At the age of 45 Tarique Ghaffur has broken several barriers and records to become one of the most senior police officers in the country.

The man who arrived in Britain as a teenager from Idi Amin's Uganda is now a deputy assistant commissioner in the Met, the joint-fourth most powerful police post in London. But more significantly he is the most senior ethnic minority officer at Scotland Yard, when the force is recovering from the Stephen Lawrence murder inquiry report and while it is under pressure to recruit thousands of new non-white officers.

He heads the prestigious and vast borough of Westminster, which takes in the West End and has responsibility for policing units for the whole of London such as on traffic, dogs, and territorial support.

Throughout Mr Ghaffur's career, which he started aged 20, he has had to live under the pressure of being the "highest-ranking non-white policeman". He was that in Manchester when he took his sergeant's exams after four tough years on the street and undercover in Salford. In 1989, he was Britain's highest-ranking nonwhite policeman as a superintendent in Leicestershire, and again as an assistant chief constable in Lancashire.

He acknowledged recently that as a high-profile figure he was bound to be a target of racists, and said he receives hate mail. "Racism - deliberate, overt, covert, caused by ignorance - is always there," he said.

He joined the Met as Deputy Assistant Commissioner in November 1999 after a spell in the post as the Director of the Police Information Technology Organisation.
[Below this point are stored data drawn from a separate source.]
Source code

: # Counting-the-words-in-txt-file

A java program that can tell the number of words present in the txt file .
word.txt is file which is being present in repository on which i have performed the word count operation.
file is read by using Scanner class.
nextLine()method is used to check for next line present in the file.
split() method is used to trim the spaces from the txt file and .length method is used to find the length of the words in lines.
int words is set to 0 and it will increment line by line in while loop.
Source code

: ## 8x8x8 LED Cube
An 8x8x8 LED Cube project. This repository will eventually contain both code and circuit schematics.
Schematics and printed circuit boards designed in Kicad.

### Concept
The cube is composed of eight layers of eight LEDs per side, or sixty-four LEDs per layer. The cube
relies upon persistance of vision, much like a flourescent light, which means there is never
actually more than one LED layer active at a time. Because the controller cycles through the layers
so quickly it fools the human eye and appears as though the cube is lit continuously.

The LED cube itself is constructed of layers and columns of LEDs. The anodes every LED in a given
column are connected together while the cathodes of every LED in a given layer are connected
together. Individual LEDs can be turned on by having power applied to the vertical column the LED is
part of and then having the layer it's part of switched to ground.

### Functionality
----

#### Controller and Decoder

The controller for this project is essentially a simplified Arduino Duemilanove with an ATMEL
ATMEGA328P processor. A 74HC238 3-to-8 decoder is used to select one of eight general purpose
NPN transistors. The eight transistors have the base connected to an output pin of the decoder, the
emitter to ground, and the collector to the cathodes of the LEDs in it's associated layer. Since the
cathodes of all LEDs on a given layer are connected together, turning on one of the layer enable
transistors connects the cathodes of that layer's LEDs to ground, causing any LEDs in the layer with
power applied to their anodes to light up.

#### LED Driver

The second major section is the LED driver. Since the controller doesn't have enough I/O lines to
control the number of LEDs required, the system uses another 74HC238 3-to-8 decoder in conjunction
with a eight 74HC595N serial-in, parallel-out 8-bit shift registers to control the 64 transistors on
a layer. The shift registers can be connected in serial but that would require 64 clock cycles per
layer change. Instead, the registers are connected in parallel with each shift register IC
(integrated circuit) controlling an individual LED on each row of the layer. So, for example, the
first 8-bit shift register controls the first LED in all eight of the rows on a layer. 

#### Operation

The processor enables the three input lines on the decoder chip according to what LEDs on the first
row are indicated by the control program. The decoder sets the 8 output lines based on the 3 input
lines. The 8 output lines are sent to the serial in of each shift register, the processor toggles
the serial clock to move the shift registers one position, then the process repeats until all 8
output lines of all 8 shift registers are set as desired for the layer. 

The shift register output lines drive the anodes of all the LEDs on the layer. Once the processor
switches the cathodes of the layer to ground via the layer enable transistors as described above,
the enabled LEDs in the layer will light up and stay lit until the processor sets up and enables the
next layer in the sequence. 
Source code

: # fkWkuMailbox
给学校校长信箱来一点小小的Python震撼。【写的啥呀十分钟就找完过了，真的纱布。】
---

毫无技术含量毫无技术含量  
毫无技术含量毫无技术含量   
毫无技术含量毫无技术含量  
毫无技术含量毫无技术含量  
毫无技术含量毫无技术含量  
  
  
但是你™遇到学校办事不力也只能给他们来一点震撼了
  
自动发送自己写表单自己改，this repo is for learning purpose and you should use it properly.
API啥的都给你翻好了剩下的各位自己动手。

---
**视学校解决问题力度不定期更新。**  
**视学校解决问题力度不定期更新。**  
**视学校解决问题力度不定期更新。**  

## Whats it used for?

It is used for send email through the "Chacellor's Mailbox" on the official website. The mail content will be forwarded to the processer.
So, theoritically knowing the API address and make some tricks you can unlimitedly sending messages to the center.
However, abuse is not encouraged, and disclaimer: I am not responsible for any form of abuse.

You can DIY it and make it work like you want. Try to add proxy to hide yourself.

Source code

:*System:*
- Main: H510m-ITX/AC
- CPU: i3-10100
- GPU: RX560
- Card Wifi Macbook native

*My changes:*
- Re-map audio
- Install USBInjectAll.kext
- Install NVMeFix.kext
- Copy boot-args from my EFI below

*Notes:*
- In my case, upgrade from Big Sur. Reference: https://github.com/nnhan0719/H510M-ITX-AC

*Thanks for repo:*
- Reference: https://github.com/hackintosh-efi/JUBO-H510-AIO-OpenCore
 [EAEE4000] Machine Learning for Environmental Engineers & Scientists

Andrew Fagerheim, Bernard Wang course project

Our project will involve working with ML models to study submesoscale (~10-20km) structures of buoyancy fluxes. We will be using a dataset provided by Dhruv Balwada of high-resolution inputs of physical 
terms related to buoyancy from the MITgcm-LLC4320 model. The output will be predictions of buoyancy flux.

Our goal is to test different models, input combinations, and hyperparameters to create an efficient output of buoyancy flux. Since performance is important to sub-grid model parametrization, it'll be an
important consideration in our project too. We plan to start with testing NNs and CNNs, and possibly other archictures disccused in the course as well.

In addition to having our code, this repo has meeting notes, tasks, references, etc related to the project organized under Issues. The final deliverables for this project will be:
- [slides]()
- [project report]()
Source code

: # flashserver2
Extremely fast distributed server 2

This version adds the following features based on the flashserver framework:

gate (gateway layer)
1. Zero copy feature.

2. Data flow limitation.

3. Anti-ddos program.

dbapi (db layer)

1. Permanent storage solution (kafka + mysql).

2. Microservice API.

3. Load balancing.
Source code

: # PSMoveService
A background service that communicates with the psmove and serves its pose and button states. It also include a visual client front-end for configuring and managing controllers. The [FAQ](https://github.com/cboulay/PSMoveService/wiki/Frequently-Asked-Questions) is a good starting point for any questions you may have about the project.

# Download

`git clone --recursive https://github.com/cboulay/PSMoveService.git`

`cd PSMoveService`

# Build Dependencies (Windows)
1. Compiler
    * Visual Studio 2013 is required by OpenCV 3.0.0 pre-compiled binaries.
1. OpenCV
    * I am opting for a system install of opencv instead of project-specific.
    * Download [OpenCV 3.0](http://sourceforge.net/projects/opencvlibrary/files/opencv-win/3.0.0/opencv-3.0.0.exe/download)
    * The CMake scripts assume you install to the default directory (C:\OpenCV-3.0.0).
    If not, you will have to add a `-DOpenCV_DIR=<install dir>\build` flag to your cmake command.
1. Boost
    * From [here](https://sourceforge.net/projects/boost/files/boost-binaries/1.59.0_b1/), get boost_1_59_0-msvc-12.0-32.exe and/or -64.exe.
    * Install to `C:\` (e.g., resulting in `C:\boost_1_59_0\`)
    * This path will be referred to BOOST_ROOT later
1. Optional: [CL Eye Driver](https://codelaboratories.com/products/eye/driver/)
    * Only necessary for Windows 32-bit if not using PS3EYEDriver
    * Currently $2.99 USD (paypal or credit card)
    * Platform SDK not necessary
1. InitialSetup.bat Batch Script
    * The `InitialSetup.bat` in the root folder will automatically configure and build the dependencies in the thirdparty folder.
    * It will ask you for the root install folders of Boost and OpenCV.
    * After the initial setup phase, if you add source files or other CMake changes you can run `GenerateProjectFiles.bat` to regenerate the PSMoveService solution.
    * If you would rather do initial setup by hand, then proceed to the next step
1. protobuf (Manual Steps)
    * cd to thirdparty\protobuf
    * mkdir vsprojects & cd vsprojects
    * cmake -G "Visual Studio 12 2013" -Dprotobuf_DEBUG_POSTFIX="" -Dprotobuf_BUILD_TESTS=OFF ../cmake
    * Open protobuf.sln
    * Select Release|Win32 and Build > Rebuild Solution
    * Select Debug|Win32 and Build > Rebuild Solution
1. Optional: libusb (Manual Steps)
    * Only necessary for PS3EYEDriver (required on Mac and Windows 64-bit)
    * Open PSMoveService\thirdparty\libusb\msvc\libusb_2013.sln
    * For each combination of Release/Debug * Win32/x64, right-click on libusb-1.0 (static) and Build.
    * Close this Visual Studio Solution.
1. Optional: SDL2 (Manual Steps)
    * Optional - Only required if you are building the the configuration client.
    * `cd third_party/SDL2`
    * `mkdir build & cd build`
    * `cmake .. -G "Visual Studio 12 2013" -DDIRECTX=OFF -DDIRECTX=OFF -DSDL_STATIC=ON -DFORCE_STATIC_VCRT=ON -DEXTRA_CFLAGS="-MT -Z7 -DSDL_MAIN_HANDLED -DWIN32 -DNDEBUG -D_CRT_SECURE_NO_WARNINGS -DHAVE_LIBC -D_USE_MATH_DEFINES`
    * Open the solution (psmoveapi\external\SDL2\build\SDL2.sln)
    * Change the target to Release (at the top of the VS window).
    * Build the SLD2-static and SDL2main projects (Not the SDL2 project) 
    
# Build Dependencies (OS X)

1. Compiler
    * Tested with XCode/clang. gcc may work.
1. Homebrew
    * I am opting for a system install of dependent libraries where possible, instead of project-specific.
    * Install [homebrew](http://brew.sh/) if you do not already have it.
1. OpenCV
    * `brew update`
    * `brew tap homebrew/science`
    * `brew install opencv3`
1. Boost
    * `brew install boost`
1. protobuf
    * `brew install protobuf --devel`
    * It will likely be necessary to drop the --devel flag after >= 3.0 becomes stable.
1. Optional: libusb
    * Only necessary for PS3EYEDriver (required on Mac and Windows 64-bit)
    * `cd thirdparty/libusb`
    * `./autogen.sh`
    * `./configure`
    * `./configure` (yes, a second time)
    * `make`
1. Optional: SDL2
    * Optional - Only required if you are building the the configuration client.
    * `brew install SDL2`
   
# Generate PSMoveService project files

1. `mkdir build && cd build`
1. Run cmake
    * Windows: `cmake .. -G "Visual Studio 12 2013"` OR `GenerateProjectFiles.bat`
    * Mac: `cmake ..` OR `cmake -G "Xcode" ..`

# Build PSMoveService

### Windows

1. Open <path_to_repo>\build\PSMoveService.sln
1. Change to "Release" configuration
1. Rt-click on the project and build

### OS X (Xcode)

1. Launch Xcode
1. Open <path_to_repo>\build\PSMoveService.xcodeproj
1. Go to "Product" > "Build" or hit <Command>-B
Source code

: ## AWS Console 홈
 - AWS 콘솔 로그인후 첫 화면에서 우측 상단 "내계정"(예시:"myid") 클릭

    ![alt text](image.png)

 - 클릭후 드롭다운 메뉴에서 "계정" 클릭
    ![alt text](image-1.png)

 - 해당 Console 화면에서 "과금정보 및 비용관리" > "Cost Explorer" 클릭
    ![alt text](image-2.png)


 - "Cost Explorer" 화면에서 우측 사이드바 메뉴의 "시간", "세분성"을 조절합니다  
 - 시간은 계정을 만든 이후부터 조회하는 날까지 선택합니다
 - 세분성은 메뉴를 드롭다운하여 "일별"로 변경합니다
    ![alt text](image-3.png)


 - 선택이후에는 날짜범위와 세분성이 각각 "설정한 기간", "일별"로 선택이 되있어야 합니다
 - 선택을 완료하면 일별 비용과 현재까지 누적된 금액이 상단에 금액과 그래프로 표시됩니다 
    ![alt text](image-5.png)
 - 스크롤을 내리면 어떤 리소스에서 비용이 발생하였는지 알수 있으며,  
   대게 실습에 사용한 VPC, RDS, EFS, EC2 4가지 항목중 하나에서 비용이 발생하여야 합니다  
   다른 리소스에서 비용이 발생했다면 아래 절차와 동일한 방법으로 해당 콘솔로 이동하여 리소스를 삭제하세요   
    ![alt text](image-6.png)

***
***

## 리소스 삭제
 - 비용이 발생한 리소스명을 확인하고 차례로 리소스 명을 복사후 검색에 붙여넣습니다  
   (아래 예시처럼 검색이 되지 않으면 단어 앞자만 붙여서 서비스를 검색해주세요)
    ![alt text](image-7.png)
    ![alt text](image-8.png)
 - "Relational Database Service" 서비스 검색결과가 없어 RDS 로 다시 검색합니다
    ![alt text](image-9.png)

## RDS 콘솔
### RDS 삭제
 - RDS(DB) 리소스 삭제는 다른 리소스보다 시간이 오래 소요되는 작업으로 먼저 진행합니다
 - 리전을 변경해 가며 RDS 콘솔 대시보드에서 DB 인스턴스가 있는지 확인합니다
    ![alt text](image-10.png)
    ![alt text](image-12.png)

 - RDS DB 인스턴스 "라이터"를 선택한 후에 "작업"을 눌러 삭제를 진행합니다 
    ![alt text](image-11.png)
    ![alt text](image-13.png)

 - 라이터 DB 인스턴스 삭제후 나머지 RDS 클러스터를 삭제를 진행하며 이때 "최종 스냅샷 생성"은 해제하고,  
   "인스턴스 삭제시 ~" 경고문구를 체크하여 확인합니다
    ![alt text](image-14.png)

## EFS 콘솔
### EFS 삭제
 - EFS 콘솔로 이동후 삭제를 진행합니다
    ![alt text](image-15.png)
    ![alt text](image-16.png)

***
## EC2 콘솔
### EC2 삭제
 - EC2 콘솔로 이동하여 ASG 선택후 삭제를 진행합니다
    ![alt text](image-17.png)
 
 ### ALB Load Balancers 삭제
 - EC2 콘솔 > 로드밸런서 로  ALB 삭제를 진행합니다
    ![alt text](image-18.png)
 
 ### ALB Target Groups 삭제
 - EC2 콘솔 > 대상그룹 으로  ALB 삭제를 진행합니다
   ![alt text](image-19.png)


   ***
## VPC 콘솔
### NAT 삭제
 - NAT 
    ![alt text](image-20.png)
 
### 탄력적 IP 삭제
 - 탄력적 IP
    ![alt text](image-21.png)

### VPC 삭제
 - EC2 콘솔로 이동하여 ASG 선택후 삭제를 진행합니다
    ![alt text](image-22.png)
He says that a reason for his success is that he is keen to be seen first not as a career ethnic minority officer, but as a good policeman.

He said in a recent interview: "I've just taken a longer-term view, and said that if you can become a good police officer, a good police manager, you show by example." He added: "There's no doubt that I've had to work harder, been more closely assessed; there's a lot of curiosity about how I've had my success."

In July 2000, he took over the reins as borough commander in Westminster and along with it the Lindo inquiry.

He is married with two children and is a keen sportsman.